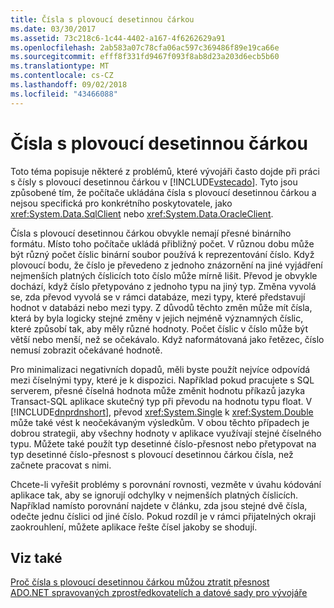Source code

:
 ```yaml
---
title: Čísla s plovoucí desetinnou čárkou
ms.date: 03/30/2017
ms.assetid: 73c218c6-1c44-4402-a167-4f6262629a91
ms.openlocfilehash: 2ab583a07c78cfa06ac597c369486f89e19ca66e
ms.sourcegitcommit: efff8f331fd9467f093f8ab8d23a203d6ecb5b60
ms.translationtype: MT
ms.contentlocale: cs-CZ
ms.lasthandoff: 09/02/2018
ms.locfileid: "43466088"
---
```

# <a name="floating-point-numbers"></a>Čísla s plovoucí desetinnou čárkou
Toto téma popisuje některé z problémů, které vývojáři často dojde při práci s čísly s plovoucí desetinnou čárkou v [!INCLUDE[vstecado](../../../../includes/vstecado-md.md)]. Tyto jsou způsobené tím, že počítače ukládána čísla s plovoucí desetinnou čárkou a nejsou specifická pro konkrétního poskytovatele, jako <xref:System.Data.SqlClient> nebo <xref:System.Data.OracleClient>.  
  
 Čísla s plovoucí desetinnou čárkou obvykle nemají přesné binárního formátu. Místo toho počítače ukládá přibližný počet. V různou dobu může být různý počet číslic binární soubor používá k reprezentování číslo. Když plovoucí bodu, že číslo je převedeno z jednoho znázornění na jiné vyjádření nejmenších platných číslicích toto číslo může mírně lišit. Převod je obvykle dochází, když číslo přetypováno z jednoho typu na jiný typ. Změna vyvolá se, zda převod vyvolá se v rámci databáze, mezi typy, které představují hodnot v databázi nebo mezi typy. Z důvodů těchto změn může mít čísla, která by byla logicky stejné změny v jejich nejméně významných číslic, které způsobí tak, aby měly různé hodnoty. Počet číslic v číslo může být větší nebo menší, než se očekávalo. Když naformátovaná jako řetězec, číslo nemusí zobrazit očekávané hodnotě.  
  
 Pro minimalizaci negativních dopadů, měli byste použít nejvíce odpovídá mezi číselnými typy, které je k dispozici. Například pokud pracujete s SQL serverem, přesné číselná hodnota může změnit hodnotu příkazů jazyka Transact-SQL aplikace skutečný typ při převodu na hodnotu typu float. V [!INCLUDE[dnprdnshort](../../../../includes/dnprdnshort-md.md)], převod <xref:System.Single> k <xref:System.Double> může také vést k neočekávaným výsledkům. V obou těchto případech je dobrou strategii, aby všechny hodnoty v aplikace využívají stejné číselného typu. Můžete také použít typ desetinné číslo-přesnost nebo přetypovat na typ desetinné číslo-přesnost s plovoucí desetinnou čárkou čísla, než začnete pracovat s nimi.  
  
 Chcete-li vyřešit problémy s porovnání rovnosti, vezměte v úvahu kódování aplikace tak, aby se ignorují odchylky v nejmenších platných číslicích. Například namísto porovnání najdete v článku, zda jsou stejné dvě čísla, odečte jednu číslici od jiné číslo. Pokud rozdíl je v rámci přijatelných okraji zaokrouhlení, můžete aplikace řešte čísel jakoby se shodují.  
  
## <a name="see-also"></a>Viz také  
 [Proč čísla s plovoucí desetinnou čárkou můžou ztratit přesnost](https://msdn.microsoft.com/library/1acb1add-ac06-4134-a2fd-aff13d8c4c15)  
 [ADO.NET spravovaných zprostředkovatelích a datové sady pro vývojáře](https://go.microsoft.com/fwlink/?LinkId=217917)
++++
• [Exercise directions] Copy verbatim, from the listing above, each line from the one containing "Čísla s plovoucí desetinnou čárkou obvykle" down to the one containing "Pro minimalizaci negativních", inclusive.

• [Exercise result]
 Čísla s plovoucí desetinnou čárkou obvykle nemají přesné binárního formátu. Místo toho počítače ukládá přibližný počet. V různou dobu může být různý počet číslic binární soubor používá k reprezentování číslo. Když plovoucí bodu, že číslo je převedeno z jednoho znázornění na jiné vyjádření nejmenších platných číslicích toto číslo může mírně lišit. Převod je obvykle dochází, když číslo přetypováno z jednoho typu na jiný typ. Změna vyvolá se, zda převod vyvolá se v rámci databáze, mezi typy, které představují hodnot v databázi nebo mezi typy. Z důvodů těchto změn může mít čísla, která by byla logicky stejné změny v jejich nejméně významných číslic, které způsobí tak, aby měly různé hodnoty. Počet číslic v číslo může být větší nebo menší, než se očekávalo. Když naformátovaná jako řetězec, číslo nemusí zobrazit očekávané hodnotě.  
  
 Pro minimalizaci negativních dopadů, měli byste použít nejvíce odpovídá mezi číselnými typy, které je k dispozici. Například pokud pracujete s SQL serverem, přesné číselná hodnota může změnit hodnotu příkazů jazyka Transact-SQL aplikace skutečný typ při převodu na hodnotu typu float. V [!INCLUDE[dnprdnshort](../../../../includes/dnprdnshort-md.md)], převod <xref:System.Single> k <xref:System.Double> může také vést k neočekávaným výsledkům. V obou těchto případech je dobrou strategii, aby všechny hodnoty v aplikace využívají stejné číselného typu. Můžete také použít typ desetinné číslo-přesnost nebo přetypovat na typ desetinné číslo-přesnost s plovoucí desetinnou čárkou čísla, než začnete pracovat s nimi.  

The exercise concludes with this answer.